As productivity and wages rise, employees can live on less labor, which gives them an incentive to negotiate — successfully, as we’ve seen — for a lower workweek.

But if exploitation isn’t keeping the workweek long, why hasn’t it continued to shrink since 1938?

One factor is that wages have been rising (contra the claims of progressives), which increases the opportunity cost of not working. Employees are choosing to work more and buy more goods rather than have more free time. Rising wages make the prospect of working more hours more attractive than it used to be.

Another is that the workweek is shrinking, and companies like Treehouse are experimenting with a 32-hour workweek.

So maximum-workweek laws don’t help workers. But it’s worse than that: such regulations actually hurt workers’ ability to earn a living.

Workers are paid based on what they produce, and if they’re not working as much, they aren’t producing as much and can’t earn as much.
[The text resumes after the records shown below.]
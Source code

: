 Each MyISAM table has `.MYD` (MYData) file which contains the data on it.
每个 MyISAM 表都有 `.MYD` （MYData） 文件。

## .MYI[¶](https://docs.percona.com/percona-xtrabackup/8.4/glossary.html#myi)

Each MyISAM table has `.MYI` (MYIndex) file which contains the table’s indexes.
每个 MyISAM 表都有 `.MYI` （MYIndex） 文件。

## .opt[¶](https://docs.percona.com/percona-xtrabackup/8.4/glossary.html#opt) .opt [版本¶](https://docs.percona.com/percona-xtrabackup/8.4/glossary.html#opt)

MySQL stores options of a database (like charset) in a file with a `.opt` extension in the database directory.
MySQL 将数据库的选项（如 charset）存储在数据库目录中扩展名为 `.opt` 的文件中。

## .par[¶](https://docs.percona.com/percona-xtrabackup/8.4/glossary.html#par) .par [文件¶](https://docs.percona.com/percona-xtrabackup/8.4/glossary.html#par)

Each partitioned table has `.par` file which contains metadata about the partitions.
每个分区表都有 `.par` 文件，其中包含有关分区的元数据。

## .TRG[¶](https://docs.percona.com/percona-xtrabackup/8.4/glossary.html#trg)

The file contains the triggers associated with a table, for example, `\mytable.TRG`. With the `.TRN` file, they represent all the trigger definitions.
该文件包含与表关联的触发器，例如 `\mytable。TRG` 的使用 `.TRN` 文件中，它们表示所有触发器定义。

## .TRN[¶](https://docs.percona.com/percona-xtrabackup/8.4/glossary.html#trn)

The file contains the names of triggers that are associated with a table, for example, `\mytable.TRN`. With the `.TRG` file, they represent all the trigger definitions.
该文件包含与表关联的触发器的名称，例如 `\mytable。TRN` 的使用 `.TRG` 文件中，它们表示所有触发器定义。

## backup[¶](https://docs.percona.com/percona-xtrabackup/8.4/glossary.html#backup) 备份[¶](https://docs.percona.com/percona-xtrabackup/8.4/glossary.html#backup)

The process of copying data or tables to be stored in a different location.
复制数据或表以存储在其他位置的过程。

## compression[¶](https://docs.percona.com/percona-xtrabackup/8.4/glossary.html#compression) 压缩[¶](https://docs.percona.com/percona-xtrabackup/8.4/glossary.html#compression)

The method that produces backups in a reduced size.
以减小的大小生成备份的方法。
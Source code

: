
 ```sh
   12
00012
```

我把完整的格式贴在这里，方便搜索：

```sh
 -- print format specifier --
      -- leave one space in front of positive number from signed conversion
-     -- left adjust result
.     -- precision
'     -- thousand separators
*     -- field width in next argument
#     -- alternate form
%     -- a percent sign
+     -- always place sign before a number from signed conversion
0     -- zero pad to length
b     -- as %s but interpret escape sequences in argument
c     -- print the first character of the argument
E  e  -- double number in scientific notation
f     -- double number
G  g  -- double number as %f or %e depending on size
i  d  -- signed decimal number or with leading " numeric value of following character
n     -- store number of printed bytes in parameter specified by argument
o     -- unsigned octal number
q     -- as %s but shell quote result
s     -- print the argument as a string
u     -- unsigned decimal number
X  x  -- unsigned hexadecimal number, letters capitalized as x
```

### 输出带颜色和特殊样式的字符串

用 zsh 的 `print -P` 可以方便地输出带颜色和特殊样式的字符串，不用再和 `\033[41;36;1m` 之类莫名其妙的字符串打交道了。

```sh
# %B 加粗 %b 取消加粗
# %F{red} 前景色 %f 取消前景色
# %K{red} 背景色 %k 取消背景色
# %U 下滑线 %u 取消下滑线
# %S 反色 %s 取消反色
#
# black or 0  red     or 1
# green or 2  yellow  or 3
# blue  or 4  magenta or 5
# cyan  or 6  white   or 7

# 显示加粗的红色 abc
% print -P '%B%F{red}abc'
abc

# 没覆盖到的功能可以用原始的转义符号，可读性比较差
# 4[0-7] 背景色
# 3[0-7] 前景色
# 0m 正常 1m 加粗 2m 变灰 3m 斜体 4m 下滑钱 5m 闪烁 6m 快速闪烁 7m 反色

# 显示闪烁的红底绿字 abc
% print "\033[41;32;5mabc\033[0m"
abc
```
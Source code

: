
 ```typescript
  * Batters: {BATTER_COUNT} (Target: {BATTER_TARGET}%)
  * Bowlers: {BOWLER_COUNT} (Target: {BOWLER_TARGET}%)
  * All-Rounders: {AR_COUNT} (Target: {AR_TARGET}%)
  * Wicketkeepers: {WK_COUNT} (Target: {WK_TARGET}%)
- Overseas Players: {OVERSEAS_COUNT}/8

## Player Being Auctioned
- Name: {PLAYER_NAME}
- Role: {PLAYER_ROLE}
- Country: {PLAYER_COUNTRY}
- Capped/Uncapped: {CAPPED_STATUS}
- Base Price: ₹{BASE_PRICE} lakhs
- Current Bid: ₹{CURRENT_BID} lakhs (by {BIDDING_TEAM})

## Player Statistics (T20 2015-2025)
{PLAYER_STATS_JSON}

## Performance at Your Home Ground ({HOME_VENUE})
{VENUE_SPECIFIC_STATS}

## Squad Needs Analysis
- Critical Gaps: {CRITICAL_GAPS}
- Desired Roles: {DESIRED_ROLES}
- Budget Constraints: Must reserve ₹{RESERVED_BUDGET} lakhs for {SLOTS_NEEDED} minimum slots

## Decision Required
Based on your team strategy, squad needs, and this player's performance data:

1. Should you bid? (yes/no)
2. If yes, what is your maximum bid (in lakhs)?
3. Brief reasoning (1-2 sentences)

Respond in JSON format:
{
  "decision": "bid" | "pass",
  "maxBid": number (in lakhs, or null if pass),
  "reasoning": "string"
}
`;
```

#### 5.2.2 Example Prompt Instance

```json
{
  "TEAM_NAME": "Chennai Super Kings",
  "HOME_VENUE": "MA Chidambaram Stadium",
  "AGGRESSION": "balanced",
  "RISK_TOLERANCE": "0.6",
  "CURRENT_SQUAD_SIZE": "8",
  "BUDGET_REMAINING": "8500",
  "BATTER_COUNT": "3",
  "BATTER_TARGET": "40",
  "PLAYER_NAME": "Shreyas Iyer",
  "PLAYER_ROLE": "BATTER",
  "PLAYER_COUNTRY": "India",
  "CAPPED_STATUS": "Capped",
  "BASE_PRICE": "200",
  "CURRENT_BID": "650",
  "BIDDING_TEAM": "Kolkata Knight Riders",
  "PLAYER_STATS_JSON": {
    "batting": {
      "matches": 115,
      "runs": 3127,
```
Maximum-hour laws reduce the ability of workers to boost their incomes by working more hours and producing more.

This is something that labor organizers have long known. Terence Powderly, president of the Knights of Labor in the 1880s, noted that employees didn’t actually want shorter hours if it decreased their daily pay, but that was the trade-off that strikes and labor laws created.

Proponents of maximum-workweek laws argue that they create more jobs by spreading the work around. Writing for the Nation, Michelle Chen argues that, “A study by the National Retail Federation concedes that the overtime reforms [which essentially enforce the FLSA’s 40-hour workweek] will have a job creating effect by encouraging new hiring.”

If employers can squeeze John for 60 hours a week, they will; but if they can only make him work 40, then they’ll be forced to hire someone else to help John.

This is wrong for two reasons. The worker hired to help John won’t be as efficient as John (if he were, the employer would have hired him anyway), so transferring work from John to the new hire will make the firm less efficient. That could mean higher prices, less production, less ability to expand, or all three.

Moreover, this only helps the unemployed at the expense of the employed. If John wanted or needed the hours, tough luck for him, since he just took an involuntary 33 percent pay cut to hire the new guy.

If we want to create jobs, there are better ways than negative-sum games that punish both workers and businesses.

A 30-hour week is not impossible or even necessarily undesirable. But if we want to help workers, we’ll let them decide when and how take us there, not politicians.